The debate about the death of printed newspapers was given a somewhat new slant this week with the candid comments of the newly appointed managing director of Norway's biggest newspaper.

During the Nordic Media Days in Bergen, one panelist said Torry Pedersen, editor-in-chief of Schibsted-owned VG.no, the most-read newspaper and news site in Norway, had now become a funeral agent in his new additional capacity as managing director of VG's print edition. Pedersen, though, was not affronted by the comment:

"This is probably not such a bad thing because funeral agencies have the best business model there is; they never become redundant. If we get to a stage where we cannot become redundant, we have done a good job," said Pedersen, adding that since he had now become an old man, the job of keeping VG's ageing print readers reading the paper was well suited for him.
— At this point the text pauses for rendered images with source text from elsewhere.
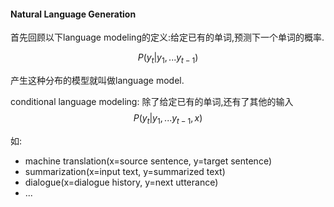 #### Natural Language Generation

首先回顾以下language modeling的定义:给定已有的单词,预测下一个单词的概率.

$$P(y_t|y_1,...y_{t-1})$$

产生这种分布的模型就叫做language model.

conditional language modeling: 除了给定已有的单词,还有了其他的输入
$$P(y_t|y_1,...y_{t-1}, x)$$

如:
- machine translation(x=source sentence, y=target sentence)
- summarization(x=input text, y=summarized text)
- dialogue(x=dialogue history, y=next utterance)
- ...

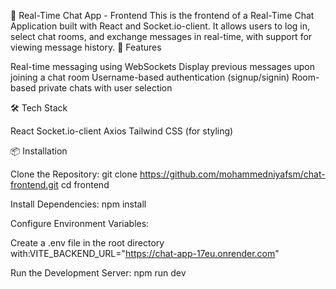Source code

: 
💬 Real-Time Chat App - Frontend
This is the frontend of a Real-Time Chat Application built with React and Socket.io-client. It allows users to log in, select chat rooms, and exchange messages in real-time, with support for viewing message history.
🚀 Features

 Real-time messaging using WebSockets
 Display previous messages upon joining a chat room
 Username-based authentication (signup/signin)
 Room-based private chats with user selection

🛠️ Tech Stack

React
Socket.io-client
Axios
Tailwind CSS (for styling)

📦 Installation

Clone the Repository:
git clone https://github.com/mohammedniyafsm/chat-frontend.git
cd frontend


Install Dependencies:
npm install


Configure Environment Variables:

Create a .env file in the root directory with:VITE_BACKEND_URL="https://chat-app-17eu.onrender.com"



Run the Development Server:
npm run dev


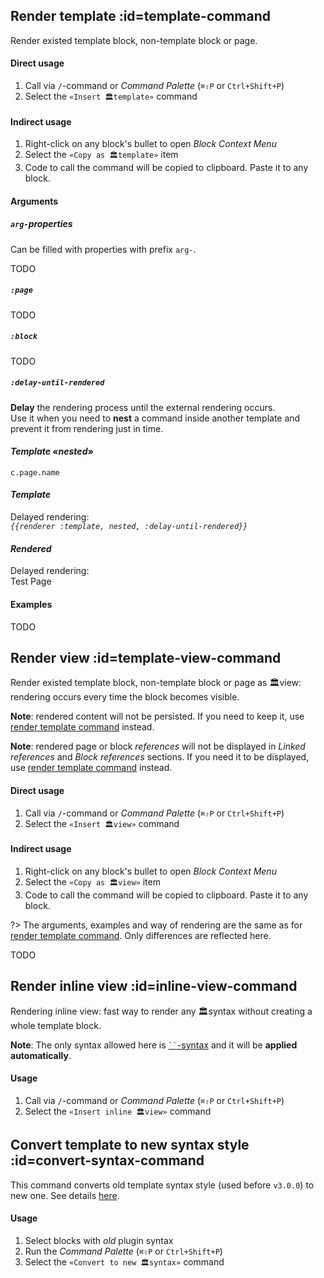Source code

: ## Render template :id=template-command
Render existed template block, non-template block or page.

#### **Direct usage**
1. Call via `/`-command or *Command Palette* (`⌘⇧P` or `Ctrl+Shift+P`)
2. Select the `«Insert 🏛template»` command

#### **Indirect usage**
1. Right-click on any block's bullet to open *Block Context Menu*
2. Select the `«Copy as 🏛template»` item
3. Code to call the command will be copied to clipboard. Paste it to any block.

#### **Arguments**
##### `arg-`properties
Can be filled with properties with prefix `arg-`.

TODO

##### `:page`
TODO

##### `:block`
TODO

##### `:delay-until-rendered`

<!-- panels:start -->
<!-- div:left-panel -->
**Delay** the rendering process until the external rendering occurs. \
Use it when you need to **nest** a command inside another template and prevent it from rendering just in time.

<!-- div:right-panel -->
<!-- tabs:start -->
#### ***Template «nested»***
``c.page.name``

#### ***Template***
Delayed rendering: \
*`{{renderer :template, nested, :delay-until-rendered}}`*

#### ***Rendered***
Delayed rendering: \
Test Page
<!-- tabs:end -->

<!-- panels:end -->

#### **Examples**
TODO


## Render view :id=template-view-command
Render existed template block, non-template block or page as 🏛view: rendering occurs every time the block becomes visible.

**Note**: rendered content will not be persisted. If you need to keep it, use [render template command](#template-command) instead.

**Note**: rendered page or block *references* will not be displayed in *Linked references* and *Block references* sections. If you need it to be displayed, use [render template command](#template-command) instead.

#### **Direct usage**
1. Call via `/`-command or *Command Palette* (`⌘⇧P` or `Ctrl+Shift+P`)
2. Select the `«Insert 🏛view»` command

#### **Indirect usage**
1. Right-click on any block's bullet to open *Block Context Menu*
2. Select the `«Copy as 🏛view»` item
3. Code to call the command will be copied to clipboard. Paste it to any block.

?> The arguments, examples and way of rendering are the same as for [render template command](#template-command). Only differences are reflected here.

TODO


## Render inline view :id=inline-view-command
Rendering inline view: fast way to render any 🏛syntax without creating a whole template block.

**Note**: The only syntax allowed here is [` `` `-syntax](reference__syntax.md#interpolation-syntax) and it will be **applied automatically**.

#### **Usage**
1. Call via `/`-command or *Command Palette* (`⌘⇧P` or `Ctrl+Shift+P`)
2. Select the `«Insert inline 🏛view»` command



## Convert template to new syntax style :id=convert-syntax-command
This command converts old template syntax style (used before `v3.0.0`) to new one. See details [here](changelog.md#new-syntax).

#### **Usage**
1. Select blocks with *old* plugin syntax
2. Run the *Command Palette* (`⌘⇧P` or `Ctrl+Shift+P`)
3. Select the `«Convert to new 🏛syntax»` command
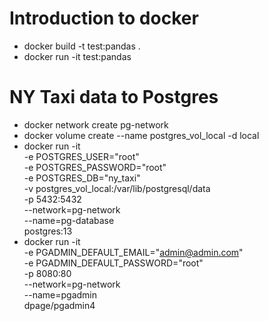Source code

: # Introduction to docker

- docker build -t test:pandas .
- docker run -it test:pandas

# NY Taxi data to Postgres

- docker network create pg-network
- docker volume create --name postgres_vol_local -d local
- docker run -it \
 -e POSTGRES_USER="root" \
 -e POSTGRES_PASSWORD="root" \
 -e POSTGRES_DB="ny_taxi" \
 -v postgres_vol_local:/var/lib/postgresql/data \
 -p 5432:5432 \
 --network=pg-network \
 --name=pg-database \
 postgres:13
- docker run -it \
 -e PGADMIN_DEFAULT_EMAIL="admin@admin.com" \
 -e PGADMIN_DEFAULT_PASSWORD="root" \
  -p 8080:80 \
 --network=pg-network \
 --name=pgadmin \
 dpage/pgadmin4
Pedersen will serve as both editor-in-chief of VG.no, a news site with a staggering profit margin of 42 - 45 per cent for the last three years, and managing director the VG the printed tabloid, which, in the same period, has seen much more modest profits combined with rapidly declining circulation figures, until a replacement is found for him at VG.no

The comment fell a day before Schibsted presented record digital revenues

Nordiskemediedager08_0172
Torry Pedersen (left), not at all unhappy to be
called a funeral agent (my picture)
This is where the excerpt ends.